(Supplied information)
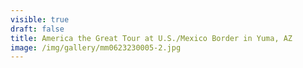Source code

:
 ```yaml
---
visible: true
draft: false
title: America the Great Tour at U.S./Mexico Border in Yuma, AZ
image: /img/gallery/mm0623230005-2.jpg
---
```

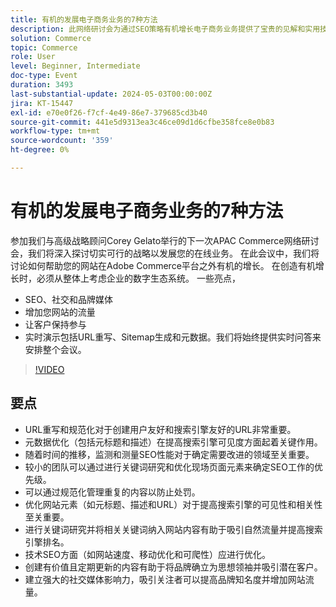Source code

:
 ```yaml
---
title: 有机的发展电子商务业务的7种方法
description: 此网络研讨会为通过SEO策略有机增长电子商务业务提供了宝贵的见解和实用技巧。 这些策略涵盖多个方面，例如网站优化、关键词研究、技术SEO改进、内容创建、社交媒体存在、客户满意度和营销渠道多样化。 我们向与会者介绍了Adobe Commerce平台内的原生功能，并鼓励他们加入即将到来的Adobe Summit以进一步获取学习机会。 总体而言，该网络研讨会强调了持续努力和适应性对于在电子商务行业取得长期成功的重要性。
solution: Commerce
topic: Commerce
role: User
level: Beginner, Intermediate
doc-type: Event
duration: 3493
last-substantial-update: 2024-05-03T00:00:00Z
jira: KT-15447
exl-id: e70e0f26-f7cf-4e49-86e7-379685cd3b40
source-git-commit: 441e5d9313ea3c46ce09d1d6cfbe358fce8e0b83
workflow-type: tm+mt
source-wordcount: '359'
ht-degree: 0%

---
```


# 有机的发展电子商务业务的7种方法

参加我们与高级战略顾问Corey Gelato举行的下一次APAC Commerce网络研讨会，我们将深入探讨切实可行的战略以发展您的在线业务。 在此会议中，我们将讨论如何帮助您的网站在Adobe Commerce平台之外有机的增长。 在创造有机增长时，必须从整体上考虑企业的数字生态系统。 一些亮点，

* SEO、社交和品牌媒体
* 增加您网站的流量
* 让客户保持参与
* 实时演示包括URL重写、Sitemap生成和元数据。我们将始终提供实时问答来安排整个会议。

>[!VIDEO](https://video.tv.adobe.com/v/3428817/?learn=on)

## 要点

* URL重写和规范化对于创建用户友好和搜索引擎友好的URL非常重要。
* 元数据优化（包括元标题和描述）在提高搜索引擎可见度方面起着关键作用。
* 随着时间的推移，监测和测量SEO性能对于确定需要改进的领域至关重要。
* 较小的团队可以通过进行关键词研究和优化现场页面元素来确定SEO工作的优先级。
* 可以通过规范化管理重复的内容以防止处罚。
* 优化网站元素（如元标题、描述和URL）对于提高搜索引擎的可见性和相关性至关重要。
* 进行关键词研究并将相关关键词纳入网站内容有助于吸引自然流量并提高搜索引擎排名。
* 技术SEO方面（如网站速度、移动优化和可爬性）应进行优化。
* 创建有价值且定期更新的内容有助于将品牌确立为思想领袖并吸引潜在客户。
* 建立强大的社交媒体影响力，吸引关注者可以提高品牌知名度并增加网站流量。
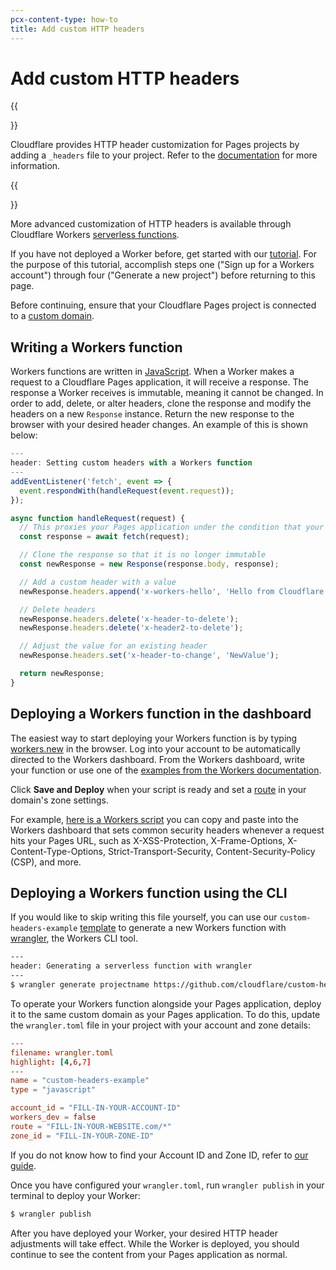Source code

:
```yaml
---
pcx-content-type: how-to
title: Add custom HTTP headers
---
```


# Add custom HTTP headers

{{<Aside type="note">}}

Cloudflare provides HTTP header customization for Pages projects by adding a `_headers` file to your project. Refer to the [documentation](/pages/platform/headers/) for more information.

{{</Aside>}}

More advanced customization of HTTP headers is available through Cloudflare Workers [serverless functions](https://www.cloudflare.com/learning/serverless/what-is-serverless/).

If you have not deployed a Worker before, get started with our [tutorial](/workers/get-started/guide/). For the purpose of this tutorial, accomplish steps one ("Sign up for a Workers account") through four ("Generate a new project") before returning to this page.

Before continuing, ensure that your Cloudflare Pages project is connected to a [custom domain](/pages/get-started/#adding-a-custom-domain).

## Writing a Workers function

Workers functions are written in [JavaScript](https://www.cloudflare.com/learning/serverless/serverless-javascript/). When a Worker makes a request to a Cloudflare Pages application, it will receive a response. The response a Worker receives is immutable, meaning it cannot be changed. In order to add, delete, or alter headers, clone the response and modify the headers on a new `Response` instance. Return the new response to the browser with your desired header changes. An example of this is shown below:

```js
---
header: Setting custom headers with a Workers function
---
addEventListener('fetch', event => {
  event.respondWith(handleRequest(event.request));
});

async function handleRequest(request) {
  // This proxies your Pages application under the condition that your Worker script is deployed on the same custom domain as your Pages project
  const response = await fetch(request);

  // Clone the response so that it is no longer immutable
  const newResponse = new Response(response.body, response);

  // Add a custom header with a value
  newResponse.headers.append('x-workers-hello', 'Hello from Cloudflare Workers');

  // Delete headers
  newResponse.headers.delete('x-header-to-delete');
  newResponse.headers.delete('x-header2-to-delete');

  // Adjust the value for an existing header
  newResponse.headers.set('x-header-to-change', 'NewValue');

  return newResponse;
}
```

## Deploying a Workers function in the dashboard

The easiest way to start deploying your Workers function is by typing [workers.new](https://workers.new/) in the browser. Log into your account to be automatically directed to the Workers dashboard. From the Workers dashboard, write your function or use one of the [examples from the Workers documentation](/workers/examples/).

Click **Save and Deploy** when your script is ready and set a [route](/workers/platform/routes/) in your domain's zone settings.

For example, [here is a Workers script](/workers/examples/security-headers/) you can copy and paste into the Workers dashboard that sets common security headers whenever a request hits your Pages URL, such as X-XSS-Protection, X-Frame-Options, X-Content-Type-Options, Strict-Transport-Security, Content-Security-Policy (CSP), and more.

## Deploying a Workers function using the CLI

If you would like to skip writing this file yourself, you can use our `custom-headers-example` [template](https://github.com/signalnerve/custom-headers-example) to generate a new Workers function with [wrangler](/workers/cli-wrangler/install-update/), the Workers CLI tool.

```sh
---
header: Generating a serverless function with wrangler
---
$ wrangler generate projectname https://github.com/cloudflare/custom-headers-example
```

To operate your Workers function alongside your Pages application, deploy it to the same custom domain as your Pages application. To do this, update the `wrangler.toml` file in your project with your account and zone details:

```toml
---
filename: wrangler.toml
highlight: [4,6,7]
---
name = "custom-headers-example"
type = "javascript"

account_id = "FILL-IN-YOUR-ACCOUNT-ID"
workers_dev = false
route = "FILL-IN-YOUR-WEBSITE.com/*"
zone_id = "FILL-IN-YOUR-ZONE-ID"
```

If you do not know how to find your Account ID and Zone ID, refer to [our guide](/workers/get-started/guide/#7-configure-your-project-for-deployment).

Once you have configured your `wrangler.toml`, run `wrangler publish` in your terminal to deploy your Worker:

```sh
$ wrangler publish
```

After you have deployed your Worker, your desired HTTP header adjustments will take effect. While the Worker is deployed, you should continue to see the content from your Pages application as normal.
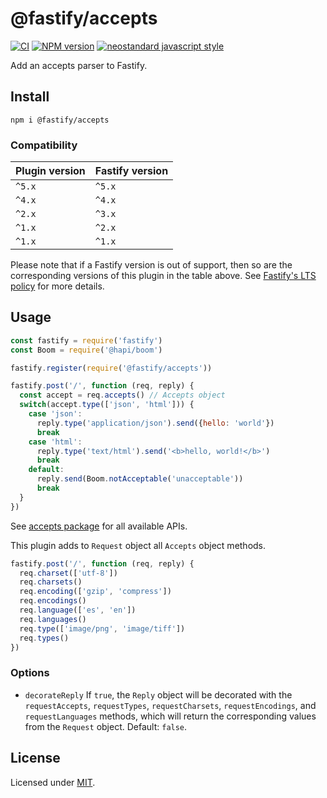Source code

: # @fastify/accepts

[![CI](https://github.com/fastify/fastify-accepts/actions/workflows/ci.yml/badge.svg?branch=main)](https://github.com/fastify/fastify-accepts/actions/workflows/ci.yml)
[![NPM version](https://img.shields.io/npm/v/@fastify/accepts.svg?style=flat)](https://www.npmjs.com/package/@fastify/accepts)
[![neostandard javascript style](https://img.shields.io/badge/code_style-neostandard-brightgreen?style=flat)](https://github.com/neostandard/neostandard)

Add an accepts parser to Fastify.

## Install

`npm i @fastify/accepts`

### Compatibility

| Plugin version | Fastify version |
| ---------------|-----------------|
| `^5.x`         | `^5.x`          |
| `^4.x`         | `^4.x`          |
| `^2.x`         | `^3.x`          |
| `^1.x`         | `^2.x`          |
| `^1.x`         | `^1.x`          |


Please note that if a Fastify version is out of support, then so are the corresponding versions of this plugin
in the table above.
See [Fastify's LTS policy](https://github.com/fastify/fastify/blob/main/docs/Reference/LTS.md) for more details.

## Usage

```js
const fastify = require('fastify')
const Boom = require('@hapi/boom')

fastify.register(require('@fastify/accepts'))

fastify.post('/', function (req, reply) {
  const accept = req.accepts() // Accepts object
  switch(accept.type(['json', 'html'])) {
    case 'json':
      reply.type('application/json').send({hello: 'world'})
      break
    case 'html':
      reply.type('text/html').send('<b>hello, world!</b>')
      break
    default:
      reply.send(Boom.notAcceptable('unacceptable'))
      break
  }
})
```

See [accepts package](https://www.npmjs.com/package/accepts) for all available APIs.

This plugin adds to `Request` object all `Accepts` object methods.

```js
fastify.post('/', function (req, reply) {
  req.charset(['utf-8'])
  req.charsets()
  req.encoding(['gzip', 'compress'])
  req.encodings()
  req.language(['es', 'en'])
  req.languages()
  req.type(['image/png', 'image/tiff'])
  req.types()
})
```

### Options

- `decorateReply` If `true`, the `Reply` object will be decorated with the `requestAccepts`, `requestTypes`, `requestCharsets`, `requestEncodings`, and `requestLanguages` methods, which will return the corresponding values from the `Request` object. Default: `false`.

## License

Licensed under [MIT](./LICENSE).
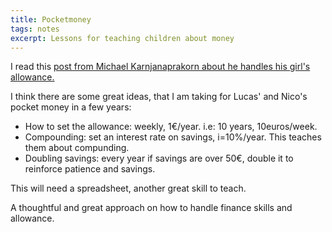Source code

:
 ```yaml
---
title: Pocketmoney
tags: notes
excerpt: Lessons for teaching children about money
---
```


I read this <a href="https://mikekarnj.com/posts/compounding-for-kids">post from Michael Karnjanaprakorn about he handles his girl's allowance.</a>

I think there are some great ideas, that I am taking for Lucas' and Nico's pocket money in a few years:

- How to set the allowance: weekly, 1€/year. i.e: 10 years, 10euros/week.
- Compounding: set an interest rate on savings, i=10%/year. This teaches them about compunding.
- Doubling savings: every year if savings are over 50€, double it to reinforce patience and savings.

This will need a spreadsheet, another great skill to teach.

A thoughtful and great approach on how to handle finance skills and allowance.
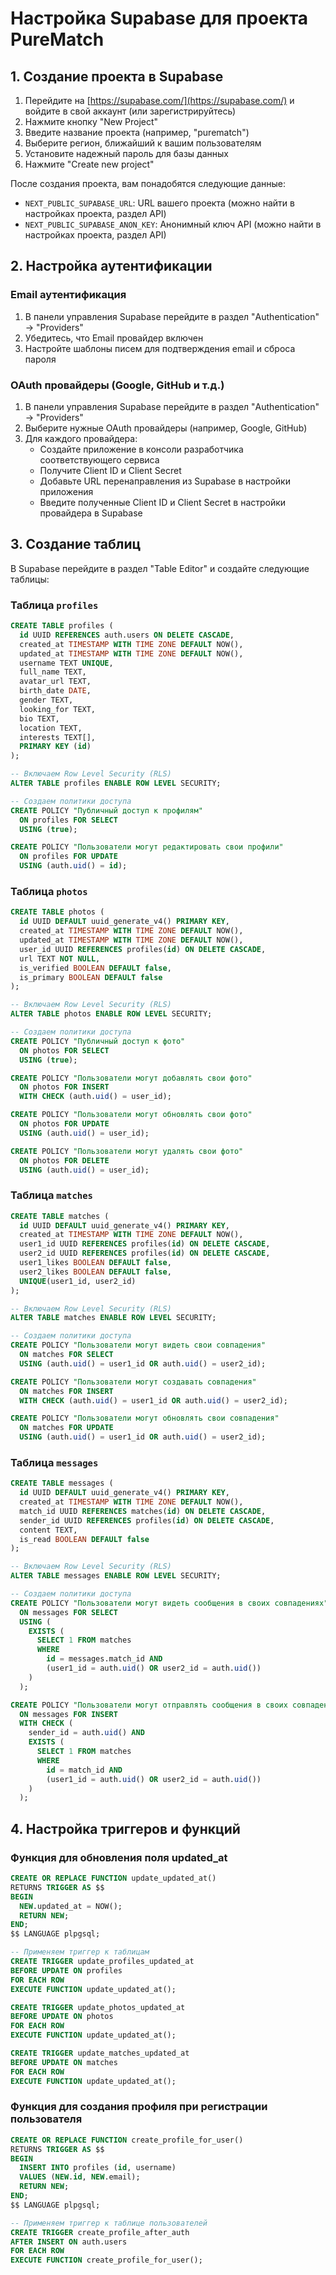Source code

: # Настройка Supabase для проекта PureMatch

## 1. Создание проекта в Supabase

1. Перейдите на [https://supabase.com/](https://supabase.com/) и войдите в свой аккаунт (или зарегистрируйтесь)
2. Нажмите кнопку "New Project"
3. Введите название проекта (например, "purematch")
4. Выберите регион, ближайший к вашим пользователям
5. Установите надежный пароль для базы данных
6. Нажмите "Create new project"

После создания проекта, вам понадобятся следующие данные:
- `NEXT_PUBLIC_SUPABASE_URL`: URL вашего проекта (можно найти в настройках проекта, раздел API)
- `NEXT_PUBLIC_SUPABASE_ANON_KEY`: Анонимный ключ API (можно найти в настройках проекта, раздел API)

## 2. Настройка аутентификации

### Email аутентификация
1. В панели управления Supabase перейдите в раздел "Authentication" -> "Providers"
2. Убедитесь, что Email провайдер включен
3. Настройте шаблоны писем для подтверждения email и сброса пароля

### OAuth провайдеры (Google, GitHub и т.д.)
1. В панели управления Supabase перейдите в раздел "Authentication" -> "Providers"
2. Выберите нужные OAuth провайдеры (например, Google, GitHub)
3. Для каждого провайдера:
   - Создайте приложение в консоли разработчика соответствующего сервиса
   - Получите Client ID и Client Secret
   - Добавьте URL перенаправления из Supabase в настройки приложения
   - Введите полученные Client ID и Client Secret в настройки провайдера в Supabase

## 3. Создание таблиц

В Supabase перейдите в раздел "Table Editor" и создайте следующие таблицы:

### Таблица `profiles`
```sql
CREATE TABLE profiles (
  id UUID REFERENCES auth.users ON DELETE CASCADE,
  created_at TIMESTAMP WITH TIME ZONE DEFAULT NOW(),
  updated_at TIMESTAMP WITH TIME ZONE DEFAULT NOW(),
  username TEXT UNIQUE,
  full_name TEXT,
  avatar_url TEXT,
  birth_date DATE,
  gender TEXT,
  looking_for TEXT,
  bio TEXT,
  location TEXT,
  interests TEXT[],
  PRIMARY KEY (id)
);

-- Включаем Row Level Security (RLS)
ALTER TABLE profiles ENABLE ROW LEVEL SECURITY;

-- Создаем политики доступа
CREATE POLICY "Публичный доступ к профилям" 
  ON profiles FOR SELECT 
  USING (true);

CREATE POLICY "Пользователи могут редактировать свои профили" 
  ON profiles FOR UPDATE 
  USING (auth.uid() = id);
```

### Таблица `photos`
```sql
CREATE TABLE photos (
  id UUID DEFAULT uuid_generate_v4() PRIMARY KEY,
  created_at TIMESTAMP WITH TIME ZONE DEFAULT NOW(),
  updated_at TIMESTAMP WITH TIME ZONE DEFAULT NOW(),
  user_id UUID REFERENCES profiles(id) ON DELETE CASCADE,
  url TEXT NOT NULL,
  is_verified BOOLEAN DEFAULT false,
  is_primary BOOLEAN DEFAULT false
);

-- Включаем Row Level Security (RLS)
ALTER TABLE photos ENABLE ROW LEVEL SECURITY;

-- Создаем политики доступа
CREATE POLICY "Публичный доступ к фото" 
  ON photos FOR SELECT 
  USING (true);

CREATE POLICY "Пользователи могут добавлять свои фото" 
  ON photos FOR INSERT 
  WITH CHECK (auth.uid() = user_id);

CREATE POLICY "Пользователи могут обновлять свои фото" 
  ON photos FOR UPDATE 
  USING (auth.uid() = user_id);

CREATE POLICY "Пользователи могут удалять свои фото" 
  ON photos FOR DELETE 
  USING (auth.uid() = user_id);
```

### Таблица `matches`
```sql
CREATE TABLE matches (
  id UUID DEFAULT uuid_generate_v4() PRIMARY KEY,
  created_at TIMESTAMP WITH TIME ZONE DEFAULT NOW(),
  user1_id UUID REFERENCES profiles(id) ON DELETE CASCADE,
  user2_id UUID REFERENCES profiles(id) ON DELETE CASCADE,
  user1_likes BOOLEAN DEFAULT false,
  user2_likes BOOLEAN DEFAULT false,
  UNIQUE(user1_id, user2_id)
);

-- Включаем Row Level Security (RLS)
ALTER TABLE matches ENABLE ROW LEVEL SECURITY;

-- Создаем политики доступа
CREATE POLICY "Пользователи могут видеть свои совпадения" 
  ON matches FOR SELECT 
  USING (auth.uid() = user1_id OR auth.uid() = user2_id);

CREATE POLICY "Пользователи могут создавать совпадения" 
  ON matches FOR INSERT 
  WITH CHECK (auth.uid() = user1_id OR auth.uid() = user2_id);

CREATE POLICY "Пользователи могут обновлять свои совпадения" 
  ON matches FOR UPDATE 
  USING (auth.uid() = user1_id OR auth.uid() = user2_id);
```

### Таблица `messages`
```sql
CREATE TABLE messages (
  id UUID DEFAULT uuid_generate_v4() PRIMARY KEY,
  created_at TIMESTAMP WITH TIME ZONE DEFAULT NOW(),
  match_id UUID REFERENCES matches(id) ON DELETE CASCADE,
  sender_id UUID REFERENCES profiles(id) ON DELETE CASCADE,
  content TEXT,
  is_read BOOLEAN DEFAULT false
);

-- Включаем Row Level Security (RLS)
ALTER TABLE messages ENABLE ROW LEVEL SECURITY;

-- Создаем политики доступа
CREATE POLICY "Пользователи могут видеть сообщения в своих совпадениях" 
  ON messages FOR SELECT 
  USING (
    EXISTS (
      SELECT 1 FROM matches 
      WHERE 
        id = messages.match_id AND 
        (user1_id = auth.uid() OR user2_id = auth.uid())
    )
  );

CREATE POLICY "Пользователи могут отправлять сообщения в своих совпадениях" 
  ON messages FOR INSERT 
  WITH CHECK (
    sender_id = auth.uid() AND
    EXISTS (
      SELECT 1 FROM matches 
      WHERE 
        id = match_id AND 
        (user1_id = auth.uid() OR user2_id = auth.uid())
    )
  );
```

## 4. Настройка триггеров и функций

### Функция для обновления поля updated_at
```sql
CREATE OR REPLACE FUNCTION update_updated_at()
RETURNS TRIGGER AS $$
BEGIN
  NEW.updated_at = NOW();
  RETURN NEW;
END;
$$ LANGUAGE plpgsql;

-- Применяем триггер к таблицам
CREATE TRIGGER update_profiles_updated_at
BEFORE UPDATE ON profiles
FOR EACH ROW
EXECUTE FUNCTION update_updated_at();

CREATE TRIGGER update_photos_updated_at
BEFORE UPDATE ON photos
FOR EACH ROW
EXECUTE FUNCTION update_updated_at();

CREATE TRIGGER update_matches_updated_at
BEFORE UPDATE ON matches
FOR EACH ROW
EXECUTE FUNCTION update_updated_at();
```

### Функция для создания профиля при регистрации пользователя
```sql
CREATE OR REPLACE FUNCTION create_profile_for_user()
RETURNS TRIGGER AS $$
BEGIN
  INSERT INTO profiles (id, username)
  VALUES (NEW.id, NEW.email);
  RETURN NEW;
END;
$$ LANGUAGE plpgsql;

-- Применяем триггер к таблице пользователей
CREATE TRIGGER create_profile_after_auth
AFTER INSERT ON auth.users
FOR EACH ROW
EXECUTE FUNCTION create_profile_for_user();
```

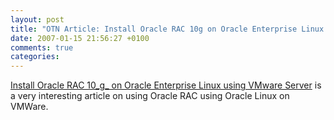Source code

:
 ```yaml
---
layout: post
title: "OTN Article: Install Oracle RAC 10g on Oracle Enterprise Linux Using VMware Server"
date: 2007-01-15 21:56:27 +0100
comments: true
categories:
---
```

[Install Oracle RAC 10_g_ on Oracle Enterprise Linux using VMware Server](http://www.oracle.com/technology/pub/articles/chan-ubl-vmware.html) is a very interesting article on using Oracle RAC using Oracle Linux on VMWare.

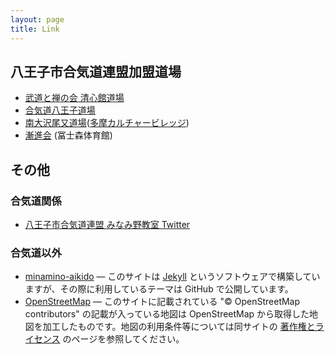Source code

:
 ```yaml
---
layout: page
title: Link
---
```


## 八王子市合気道連盟加盟道場

* [武道と禅の会 清心館道場](http://www.seishin-kan.com/)
* [合気道八王子道場](http://www.aikido.ne.jp/dojo/detail.php?id=tky01731)
* [南大沢尾又道場](http://urawaomata.com/?page_id=58)([多摩カルチャービレッジ](http://www.culture.gr.jp/detail/tama/index.html))
* [漸進会](http://aikikai.or.jp/search/result_detail.html?lang=JP&id=2038) (冨士森体育館)

## その他

### 合気道関係

* [八王子市合気道連盟 みなみ野教室 Twitter](https://twitter.com/AikidoMinamino)

### 合気道以外

* [minamino-aikido](https://github.com/aikige/minamino-aikido) &mdash; このサイトは [Jekyll](https://jekyllrb.com/) というソフトウェアで構築していますが、その際に利用しているテーマは GitHub で公開しています。
* [OpenStreetMap](https://www.openstreetmap.org/) &mdash; このサイトに記載されている "&copy; OpenStreetMap contributors" の記載が入っている地図は OpenStreetMap から取得した地図を加工したものです。地図の利用条件等については同サイトの [著作権とライセンス](https://www.openstreetmap.org/copyright/ja) のページを参照してください。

(What needs to be done) Go through the material and copy each line in which the word "corresponding" occurs.

(Written answer)
Please note that if a Fastify version is out of support, then so are the corresponding versions of this plugin
- `decorateReply` If `true`, the `Reply` object will be decorated with the `requestAccepts`, `requestTypes`, `requestCharsets`, `requestEncodings`, and `requestLanguages` methods, which will return the corresponding values from the `Request` object. Default: `false`.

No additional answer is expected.